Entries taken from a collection

▶

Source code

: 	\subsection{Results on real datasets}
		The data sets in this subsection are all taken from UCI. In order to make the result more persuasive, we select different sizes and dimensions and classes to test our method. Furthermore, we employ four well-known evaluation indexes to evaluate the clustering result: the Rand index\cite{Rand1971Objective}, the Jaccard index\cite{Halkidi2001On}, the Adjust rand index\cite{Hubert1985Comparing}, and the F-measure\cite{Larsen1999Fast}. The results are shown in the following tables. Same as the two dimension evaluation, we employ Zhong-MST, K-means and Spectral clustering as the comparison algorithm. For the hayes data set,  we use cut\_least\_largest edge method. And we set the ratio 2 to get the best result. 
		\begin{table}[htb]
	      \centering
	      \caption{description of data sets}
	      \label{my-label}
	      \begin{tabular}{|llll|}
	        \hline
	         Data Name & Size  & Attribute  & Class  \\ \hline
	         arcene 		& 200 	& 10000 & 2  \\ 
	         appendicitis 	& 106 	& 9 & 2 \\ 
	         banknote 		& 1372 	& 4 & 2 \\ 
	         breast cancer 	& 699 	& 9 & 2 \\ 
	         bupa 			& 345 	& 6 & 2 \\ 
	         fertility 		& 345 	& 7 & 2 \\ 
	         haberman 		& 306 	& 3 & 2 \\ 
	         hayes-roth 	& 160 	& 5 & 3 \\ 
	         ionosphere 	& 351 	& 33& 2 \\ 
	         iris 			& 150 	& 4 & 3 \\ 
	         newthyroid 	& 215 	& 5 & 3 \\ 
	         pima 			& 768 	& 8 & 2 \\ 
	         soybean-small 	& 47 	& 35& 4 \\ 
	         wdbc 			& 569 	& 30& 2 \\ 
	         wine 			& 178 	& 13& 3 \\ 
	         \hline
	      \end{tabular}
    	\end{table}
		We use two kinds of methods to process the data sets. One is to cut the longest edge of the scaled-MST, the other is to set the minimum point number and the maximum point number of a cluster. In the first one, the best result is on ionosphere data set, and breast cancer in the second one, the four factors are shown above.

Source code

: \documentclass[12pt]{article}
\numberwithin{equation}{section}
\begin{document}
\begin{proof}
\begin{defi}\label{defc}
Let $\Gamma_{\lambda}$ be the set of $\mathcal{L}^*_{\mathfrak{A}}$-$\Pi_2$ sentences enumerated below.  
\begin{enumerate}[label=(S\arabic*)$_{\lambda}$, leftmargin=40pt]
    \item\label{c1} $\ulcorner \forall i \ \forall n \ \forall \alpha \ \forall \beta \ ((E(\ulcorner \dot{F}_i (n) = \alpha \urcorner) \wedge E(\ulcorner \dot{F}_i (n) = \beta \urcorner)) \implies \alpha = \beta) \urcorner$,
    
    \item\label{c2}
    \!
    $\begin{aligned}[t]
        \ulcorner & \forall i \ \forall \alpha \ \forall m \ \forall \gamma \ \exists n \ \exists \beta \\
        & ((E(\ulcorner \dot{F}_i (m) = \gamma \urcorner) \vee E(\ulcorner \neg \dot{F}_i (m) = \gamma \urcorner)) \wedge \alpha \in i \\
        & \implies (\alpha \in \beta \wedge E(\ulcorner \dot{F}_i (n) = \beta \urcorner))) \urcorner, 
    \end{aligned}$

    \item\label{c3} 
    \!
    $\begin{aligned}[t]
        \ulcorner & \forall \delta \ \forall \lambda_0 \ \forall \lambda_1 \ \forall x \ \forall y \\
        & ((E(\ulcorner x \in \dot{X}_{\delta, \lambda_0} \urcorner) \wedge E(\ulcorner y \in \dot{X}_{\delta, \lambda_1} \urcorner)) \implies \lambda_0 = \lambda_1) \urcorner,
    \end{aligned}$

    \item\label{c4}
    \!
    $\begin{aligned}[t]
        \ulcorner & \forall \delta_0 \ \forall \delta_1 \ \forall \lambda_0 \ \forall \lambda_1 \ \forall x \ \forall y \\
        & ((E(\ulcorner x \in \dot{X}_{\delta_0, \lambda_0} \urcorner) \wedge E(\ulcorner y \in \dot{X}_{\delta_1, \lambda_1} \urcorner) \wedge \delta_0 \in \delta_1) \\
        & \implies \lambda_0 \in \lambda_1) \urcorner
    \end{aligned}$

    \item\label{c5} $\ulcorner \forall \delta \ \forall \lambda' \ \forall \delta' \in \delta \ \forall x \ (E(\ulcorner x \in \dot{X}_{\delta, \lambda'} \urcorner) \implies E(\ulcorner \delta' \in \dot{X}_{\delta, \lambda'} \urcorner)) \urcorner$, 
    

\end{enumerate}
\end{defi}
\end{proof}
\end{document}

◀

**Prompt:** Please return every line of the records above that contains the word "cancer".

**Response area:**
	         breast cancer 	& 699 	& 9 & 2 \\ 
		We use two kinds of methods to process the data sets. One is to cut the longest edge of the scaled-MST, the other is to set the minimum point number and the maximum point number of a cluster. In the first one, the best result is on ionosphere data set, and breast cancer in the second one, the four factors are shown above.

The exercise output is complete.